Show that the sequence {x_n}:
x_n := (2^1/1 - 1)² + (2^1/2 - 1)² + ... + (2^1/n - 1)² is convergent.

Homework Equations

The Attempt at a Solution

If n > m,
|x_n - x_m| = (2^1/n - 1)² + (2^1/(n-1) - 1)² + ... + (2^1/(m+1) - 1)²
< (2^1/n)² + (2^1/(n-1))² + ... + (2^1/(m+1))²
< (2^1/(m+1))² + (2^1/(m+2))² + ...
= 4^1/m
Let ɛ > 0. We choose N such that 4^1/N < ɛ for all n > m > N.
Then |x_n - x_m| < 4^1/N < ɛ for all n > m > N.

 

[mfb]

Let ɛ > 0. We choose N such that 4^1/N < ɛ for all n > m > N.
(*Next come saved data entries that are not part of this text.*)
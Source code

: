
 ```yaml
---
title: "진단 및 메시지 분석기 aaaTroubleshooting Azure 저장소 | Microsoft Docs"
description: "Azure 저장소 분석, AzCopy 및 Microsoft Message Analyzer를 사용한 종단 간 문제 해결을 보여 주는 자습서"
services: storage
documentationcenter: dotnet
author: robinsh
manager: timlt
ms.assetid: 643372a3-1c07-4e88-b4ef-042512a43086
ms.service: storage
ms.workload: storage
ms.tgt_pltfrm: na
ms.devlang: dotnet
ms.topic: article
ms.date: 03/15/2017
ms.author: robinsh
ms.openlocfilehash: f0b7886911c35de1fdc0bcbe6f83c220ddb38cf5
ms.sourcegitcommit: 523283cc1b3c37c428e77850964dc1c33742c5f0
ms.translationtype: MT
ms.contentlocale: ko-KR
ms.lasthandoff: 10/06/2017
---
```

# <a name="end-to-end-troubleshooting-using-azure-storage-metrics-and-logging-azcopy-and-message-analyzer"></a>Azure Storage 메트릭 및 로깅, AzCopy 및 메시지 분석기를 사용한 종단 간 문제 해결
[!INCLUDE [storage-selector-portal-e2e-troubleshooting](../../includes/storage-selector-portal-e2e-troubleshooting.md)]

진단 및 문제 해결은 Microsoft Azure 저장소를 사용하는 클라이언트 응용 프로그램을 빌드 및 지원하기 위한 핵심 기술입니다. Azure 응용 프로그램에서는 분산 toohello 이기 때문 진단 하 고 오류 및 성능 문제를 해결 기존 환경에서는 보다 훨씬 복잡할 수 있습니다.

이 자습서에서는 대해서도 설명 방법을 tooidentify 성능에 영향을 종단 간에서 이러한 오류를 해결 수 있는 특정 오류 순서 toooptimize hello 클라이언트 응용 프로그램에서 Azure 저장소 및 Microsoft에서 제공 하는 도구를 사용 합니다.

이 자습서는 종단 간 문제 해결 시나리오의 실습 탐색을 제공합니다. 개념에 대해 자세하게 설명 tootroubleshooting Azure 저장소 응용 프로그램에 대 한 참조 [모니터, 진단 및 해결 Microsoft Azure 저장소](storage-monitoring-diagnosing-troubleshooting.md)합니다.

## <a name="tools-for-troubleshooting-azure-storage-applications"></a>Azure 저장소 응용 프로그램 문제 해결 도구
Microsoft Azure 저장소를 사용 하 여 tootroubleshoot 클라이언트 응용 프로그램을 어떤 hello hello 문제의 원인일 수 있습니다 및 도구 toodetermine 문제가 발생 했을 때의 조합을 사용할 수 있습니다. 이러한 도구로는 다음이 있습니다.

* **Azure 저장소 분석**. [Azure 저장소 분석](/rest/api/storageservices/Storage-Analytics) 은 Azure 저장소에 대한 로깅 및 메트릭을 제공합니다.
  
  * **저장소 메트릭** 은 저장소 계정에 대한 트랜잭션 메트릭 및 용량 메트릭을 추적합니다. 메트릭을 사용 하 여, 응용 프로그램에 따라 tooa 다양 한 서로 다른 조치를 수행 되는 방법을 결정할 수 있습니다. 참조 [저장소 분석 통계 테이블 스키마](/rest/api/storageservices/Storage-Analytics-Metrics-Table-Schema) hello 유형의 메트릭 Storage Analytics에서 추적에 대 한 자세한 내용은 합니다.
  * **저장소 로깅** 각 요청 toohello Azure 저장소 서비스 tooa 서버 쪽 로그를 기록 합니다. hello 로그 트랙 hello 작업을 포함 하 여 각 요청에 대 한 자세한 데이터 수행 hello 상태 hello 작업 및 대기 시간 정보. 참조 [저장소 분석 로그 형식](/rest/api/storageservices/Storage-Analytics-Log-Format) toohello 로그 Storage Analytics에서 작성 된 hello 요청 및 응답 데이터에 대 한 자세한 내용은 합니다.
Which N would you choose for ɛ=1?

 

[andyfeynman]

Which N would you choose for ɛ=1?

Just forgot it. I made a very stupid mistake.
But I came up with the idea of letting b_k = 2^1/k - 1.
This means b_k² < 4[k(k-1)] for all k > 2.
Therefore,
x_n = 1 + b₂² + ... + b_n²
< 1 + 4/[1(2-1)] + ... 4/[n(n-1)]
= 1 + 4(1 - 1/2) + ... + 4[1/(n-1) - 1/n]
= 5 - 4/n
< 5
Since x_n is monotone increasing and bounded, it is convergent.
But is there any way to do it using the Cauchy criterion?

 

[mfb]

This means b_k² < 4[k(k-1)] for all k > 2.

That step is certainly not trivial.

I would use something like 2^1/k < 1 + c/k for some c.

Cauchy criterion: Probably, but I don't see how it would help.